● **What the task asks**: From the data that follows, copy every line holding the string "begin".

Saved entries
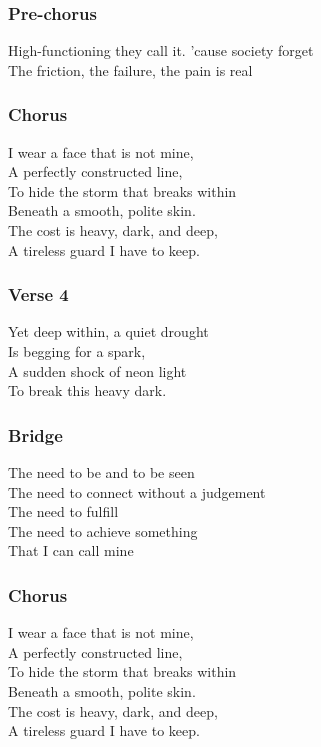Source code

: \documentclass[]{article}
\begin{document}
\subsubsection{Pre-chorus}\label{pre-chorus-8}

High-functioning they call it. 'cause society forget\\
The friction, the failure, the pain is real

\subsubsection{Chorus}\label{chorus-15}

I wear a face that is not mine,\\
A perfectly constructed line,\\
To hide the storm that breaks within\\
Beneath a smooth, polite skin.\\
The cost is heavy, dark, and deep,\\
A tireless guard I have to keep.

\subsubsection{Verse 4}\label{verse-4-4}

Yet deep within, a quiet drought\\
Is begging for a spark,\\
A sudden shock of neon light\\
To break this heavy dark.

\subsubsection{Bridge}\label{bridge-3}

The need to be and to be seen\\
The need to connect without a judgement\\
The need to fulfill\\
The need to achieve something\\
That I can call mine

\subsubsection{Chorus}\label{chorus-16}

I wear a face that is not mine,\\
A perfectly constructed line,\\
To hide the storm that breaks within\\
Beneath a smooth, polite skin.\\
The cost is heavy, dark, and deep,\\
A tireless guard I have to keep.
\end{document}
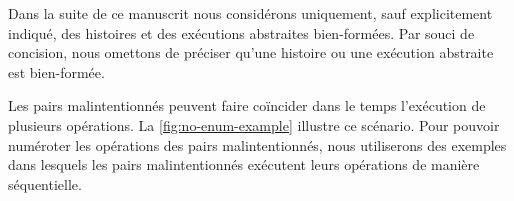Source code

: \begin{remark}
Dans la suite de ce manuscrit nous considérons uniquement, sauf explicitement indiqué, des histoires et des exécutions abstraites bien-formées.
Par souci de concision, nous omettons de préciser qu'une histoire ou une exécution abstraite est bien-formée.
\end{remark}

Les pairs malintentionnés peuvent faire coïncider dans le temps l'exécution de plusieurs opérations.
La \autoref{fig:no-enum-example} illustre ce scénario.
Pour pouvoir numéroter les opérations des pairs malintentionnés, nous utiliserons des exemples dans lesquels les pairs malintentionnés exécutent leurs opérations de manière séquentielle.

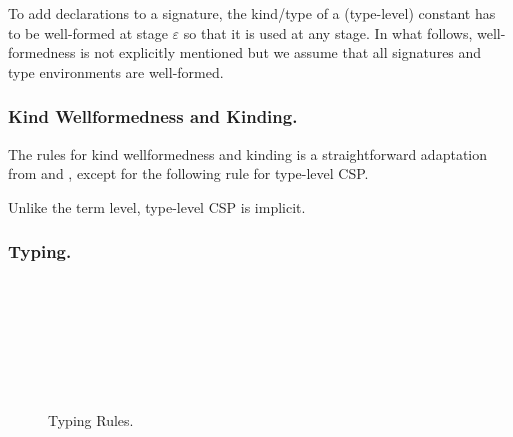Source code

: To add declarations to a signature, the kind/type of a (type-level)
constant has to be well-formed at stage \(\varepsilon\) so that it is
used at any stage.  In what follows, well-formedness is not explicitly
mentioned but we assume that all signatures and type environments are
well-formed.

\subsubsection{Kind Wellformedness and Kinding.}

The rules for kind wellformedness and kinding is a straightforward
adaptation from \LLF and \LTP, except for the following rule for type-level CSP.
\begin{center}
\end{center}
Unlike the term level, type-level CSP is implicit.

\subsubsection{Typing.}

\begin{figure}[tbp]
  \begin{center}
     \hfil
     \\[2mm]
     \\[2mm]
     \\[2mm]
     \\[2mm]
     \andalso
     \\[2mm]
     \\[2mm]
     \andalso
    \caption{Typing Rules.}
    \label{fig:typing-rules}
  \end{center}
\end{figure}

● **Task solution**:
\begin{document}
: \begin{remark}
\begin{center}
\begin{figure}[tbp]
  \begin{center}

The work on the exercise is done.